As engineers grappled with programming the purge cycle parameters, they built upon the pinch valve technology used in the product’s pump and adapted it to a manifold responsible for powder flow.

“We developed a custom pneumatic manifold to pressurize and expand the valve bladders, which pinch off powder flow passages in the custom quick-change powder manifold,” Khoury says. “When the air pressure is removed, the pinch valve’s bladder collapses, allowing the system to control the powder flow paths.”

With initial Prodigy HDLV deliveries, engineers closely observed performance and how the purge cycle faired. The Prodigy is equipped with 32 valves, and engineers believed increased functionality for valve timing would maximize purge efficiency, ensuring all lines would be perfectly purged every time.

“We learned from an early install that we needed to incorporate variable timing into the Prodigy to accommodate more purge cycles and different line lengths,” explains Khoury.

As part of the controls design, Nordson engineers selected the WAGO PFC because it could also support ancillary components such as the iControl and Prodigy Automatic Powder Spray systems, as well as the gun movers and part identification systems.

Lean methods fatten profits
Nordson estimates the control system and machine provide up to 35 percent increased efficiency on 90 percent of powders sprayed. Additionally, faster colour change capability allows same-day coating and shipping for approximately 80 percent of received parts.

The controls behind Prodigy HDLV enabled Nordson to create an effective workaround, allowing users to efficiently produce several variants within one product line. Khoury revealed Nordson is going one step further by developing a fully automatic Color-on-Demand System that includes the control of gun movement.

“We are actively developing an automatic version that automatically articulates the spray guns (they move in/out, up/down),” Khoury explains. “This is intended for higher-volume applications, such as coating outside furniture, barbecues or anything requiring high-temperature powder paint. The auto system provides faster throughput.”

Among system details Khoury shared, the WAGO-based control system will be adapted from the Prodigy Color-On-Demand system and evolved to supervise the automatic control system, including the articulating guns. For instance, there are X and Y mechanisms responsible for moving the guns up/down and in/out to properly coat large quantities of metal.

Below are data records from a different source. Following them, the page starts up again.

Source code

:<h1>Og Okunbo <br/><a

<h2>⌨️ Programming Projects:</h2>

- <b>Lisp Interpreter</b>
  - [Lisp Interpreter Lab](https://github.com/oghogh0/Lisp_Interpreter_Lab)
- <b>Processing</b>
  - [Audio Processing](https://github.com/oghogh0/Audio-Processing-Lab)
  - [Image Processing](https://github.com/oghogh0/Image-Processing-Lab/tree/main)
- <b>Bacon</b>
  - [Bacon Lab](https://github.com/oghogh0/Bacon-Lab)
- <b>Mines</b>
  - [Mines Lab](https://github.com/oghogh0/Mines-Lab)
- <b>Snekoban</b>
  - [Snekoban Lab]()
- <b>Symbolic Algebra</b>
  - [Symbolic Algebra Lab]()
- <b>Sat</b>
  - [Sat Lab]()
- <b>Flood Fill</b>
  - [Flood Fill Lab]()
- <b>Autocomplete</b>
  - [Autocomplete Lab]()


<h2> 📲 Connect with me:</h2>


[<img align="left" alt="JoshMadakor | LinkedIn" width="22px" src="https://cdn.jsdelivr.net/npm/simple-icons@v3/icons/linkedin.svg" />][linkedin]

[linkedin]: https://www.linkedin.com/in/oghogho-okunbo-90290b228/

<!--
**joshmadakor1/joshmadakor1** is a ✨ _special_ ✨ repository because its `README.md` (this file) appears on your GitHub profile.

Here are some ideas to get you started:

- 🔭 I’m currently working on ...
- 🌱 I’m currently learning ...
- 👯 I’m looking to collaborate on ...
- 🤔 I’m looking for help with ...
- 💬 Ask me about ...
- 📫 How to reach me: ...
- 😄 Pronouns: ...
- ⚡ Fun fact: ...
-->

“The human factor with the manual Prodigy HDLV can provide that special quality,” he says. “The automatic version, on the other hand, is being developed for manufacturers with production scales calling for a higher-capacity system.”

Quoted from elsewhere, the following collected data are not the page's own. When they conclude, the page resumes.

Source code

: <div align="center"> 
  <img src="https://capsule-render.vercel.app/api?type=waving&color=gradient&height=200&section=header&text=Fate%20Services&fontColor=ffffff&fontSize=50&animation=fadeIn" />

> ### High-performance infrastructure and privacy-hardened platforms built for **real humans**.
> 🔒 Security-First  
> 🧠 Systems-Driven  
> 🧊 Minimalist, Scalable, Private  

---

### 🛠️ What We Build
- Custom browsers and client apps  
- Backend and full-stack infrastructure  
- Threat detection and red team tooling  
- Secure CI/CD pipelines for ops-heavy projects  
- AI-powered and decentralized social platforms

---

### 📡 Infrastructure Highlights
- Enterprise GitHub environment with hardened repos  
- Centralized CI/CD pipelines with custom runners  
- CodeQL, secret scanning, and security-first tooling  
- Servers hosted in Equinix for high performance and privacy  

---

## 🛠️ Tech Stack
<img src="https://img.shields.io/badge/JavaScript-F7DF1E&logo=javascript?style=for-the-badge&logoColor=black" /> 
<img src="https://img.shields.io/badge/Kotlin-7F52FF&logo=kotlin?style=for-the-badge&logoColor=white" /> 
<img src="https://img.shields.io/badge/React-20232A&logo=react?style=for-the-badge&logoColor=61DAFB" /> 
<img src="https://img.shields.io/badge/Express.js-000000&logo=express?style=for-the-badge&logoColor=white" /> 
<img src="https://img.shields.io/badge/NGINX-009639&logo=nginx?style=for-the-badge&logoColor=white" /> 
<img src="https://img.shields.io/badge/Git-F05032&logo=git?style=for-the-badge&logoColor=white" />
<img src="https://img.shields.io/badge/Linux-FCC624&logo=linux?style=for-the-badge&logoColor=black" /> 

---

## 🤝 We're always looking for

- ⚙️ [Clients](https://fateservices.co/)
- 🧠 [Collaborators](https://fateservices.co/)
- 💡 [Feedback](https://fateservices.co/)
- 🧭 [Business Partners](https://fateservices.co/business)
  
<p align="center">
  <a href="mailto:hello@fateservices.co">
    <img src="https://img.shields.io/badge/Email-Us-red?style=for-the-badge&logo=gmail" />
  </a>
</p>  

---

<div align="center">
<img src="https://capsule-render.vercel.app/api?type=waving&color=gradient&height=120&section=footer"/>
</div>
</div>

Regardless of Prodigy variant chosen, Khoury maintains that substantially improved throughput and quality will allow users to embrace Lean principles such as just-in-time production.

“The old way of coating was not economical,” he says. “If you had a 25- or 30-foot long spray booth that’s 10 feet tall, you’d spend hours blowing it out, collecting waste powder for use in non-colour sensitive products. Then you’d have to clean out the booth, wipe out and ensure every speck of black powder was out before switching colours. This is just the booth, then there’s line prep. Imagine powder-coating 1,000 black barbecue grills, then prepping the room for a run of 1,000 white, 1,000 red and 1,000 grey grills.”

In addition to labour savings and eliminated rework and scrap, Khoury points to the Prodigy’s ability to save the actual coloured powder used to coat metal, effectively lowering material costs.

“There’s also powder transfer efficiency,” he explains. “The Prodigy spray gun uses a lower velocity spray, allowing paint particles to collect during dispersal and more effectively coat metal. The metal enjoys a higher-quality coat, while operators save on powder costs because there is 10 percent less wasted powder.”